Entries provided:
[Start of section]

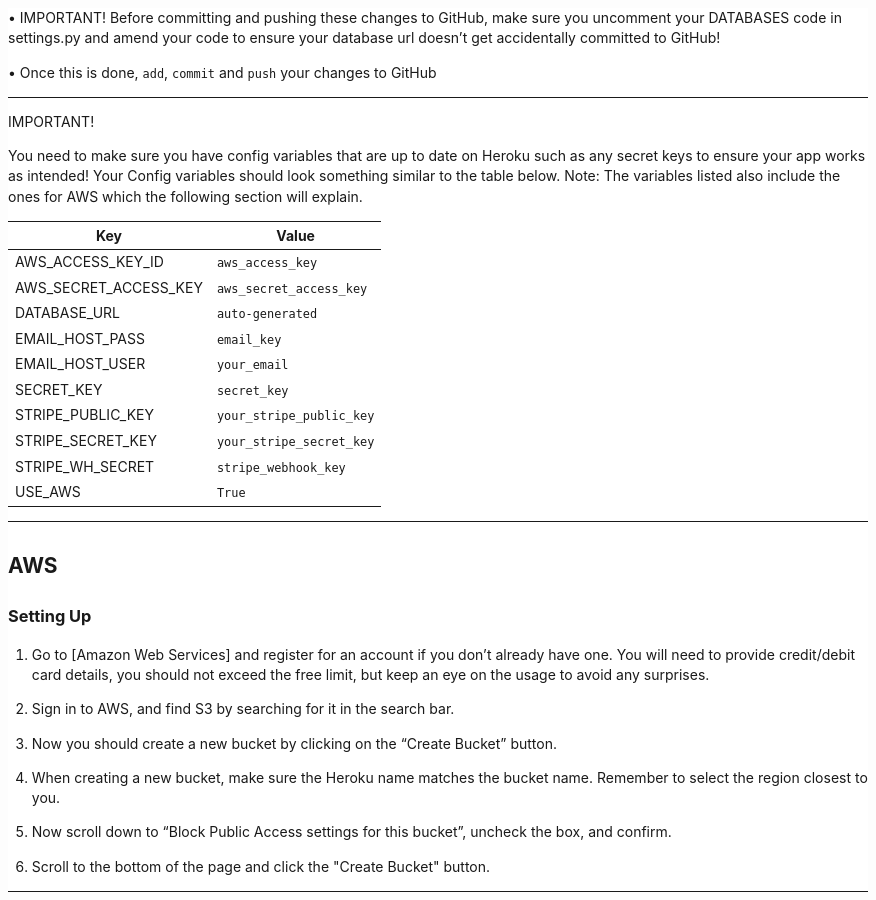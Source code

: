 • IMPORTANT! Before committing and pushing these changes to GitHub, make sure you uncomment your DATABASES code in settings.py and amend your code to ensure your database url doesn’t get accidentally committed to GitHub!

•	Once this is done, `add`, `commit` and `push` your changes to GitHub

---

IMPORTANT!

You need to make sure you have config variables that are up to date on Heroku such as any secret keys to ensure your app works as intended! Your Config variables should look something similar to the table below. Note: The variables listed also include the ones for AWS which the following section will explain.

| Key                   | Value                    |
| --------------------- |--------------------------|
| AWS_ACCESS_KEY_ID     | `aws_access_key`         |
| AWS_SECRET_ACCESS_KEY | `aws_secret_access_key`  |
| DATABASE_URL          | `auto-generated`         |
| EMAIL_HOST_PASS       | `email_key`              |
| EMAIL_HOST_USER       | `your_email`             |
| SECRET_KEY            | `secret_key`             |
| STRIPE_PUBLIC_KEY     | `your_stripe_public_key` |
| STRIPE_SECRET_KEY     | `your_stripe_secret_key` |
| STRIPE_WH_SECRET      | `stripe_webhook_key`     |
| USE_AWS               | `True`                   |

---

## AWS

### Setting Up

1. Go to [Amazon Web Services] and register for an account if you don’t already have one. You will need to provide credit/debit card details, you should not exceed the free limit, but keep an eye on the usage to avoid any surprises. 

2. Sign in to AWS, and find S3 by searching for it in the search bar.

3. Now you should create a new bucket by clicking on the “Create Bucket” button. 

4. When creating a new bucket, make sure the Heroku name matches the bucket name. Remember to select the region closest to you.

5. Now scroll down to “Block Public Access settings for this bucket”, uncheck the box, and confirm. 

6. Scroll to the bottom of the page and click the "Create Bucket" button. 

---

[End of section]

Print the material above verbatim except the pictures.

Source code

: • IMPORTANT! Before committing and pushing these changes to GitHub, make sure you uncomment your DATABASES code in settings.py and amend your code to ensure your database url doesn’t get accidentally committed to GitHub!

•	Once this is done, `add`, `commit` and `push` your changes to GitHub

---

IMPORTANT!

You need to make sure you have config variables that are up to date on Heroku such as any secret keys to ensure your app works as intended! Your Config variables should look something similar to the table below. Note: The variables listed also include the ones for AWS which the following section will explain.

| Key                   | Value                    |
| --------------------- |--------------------------|
| AWS_ACCESS_KEY_ID     | `aws_access_key`         |
| AWS_SECRET_ACCESS_KEY | `aws_secret_access_key`  |
| DATABASE_URL          | `auto-generated`         |
| EMAIL_HOST_PASS       | `email_key`              |
| EMAIL_HOST_USER       | `your_email`             |
| SECRET_KEY            | `secret_key`             |
| STRIPE_PUBLIC_KEY     | `your_stripe_public_key` |
| STRIPE_SECRET_KEY     | `your_stripe_secret_key` |
| STRIPE_WH_SECRET      | `stripe_webhook_key`     |
| USE_AWS               | `True`                   |

---

## AWS

### Setting Up

1. Go to [Amazon Web Services] and register for an account if you don’t already have one. You will need to provide credit/debit card details, you should not exceed the free limit, but keep an eye on the usage to avoid any surprises. 

2. Sign in to AWS, and find S3 by searching for it in the search bar.

3. Now you should create a new bucket by clicking on the “Create Bucket” button. 

4. When creating a new bucket, make sure the Heroku name matches the bucket name. Remember to select the region closest to you.

5. Now scroll down to “Block Public Access settings for this bucket”, uncheck the box, and confirm. 

6. Scroll to the bottom of the page and click the "Create Bucket" button. 

---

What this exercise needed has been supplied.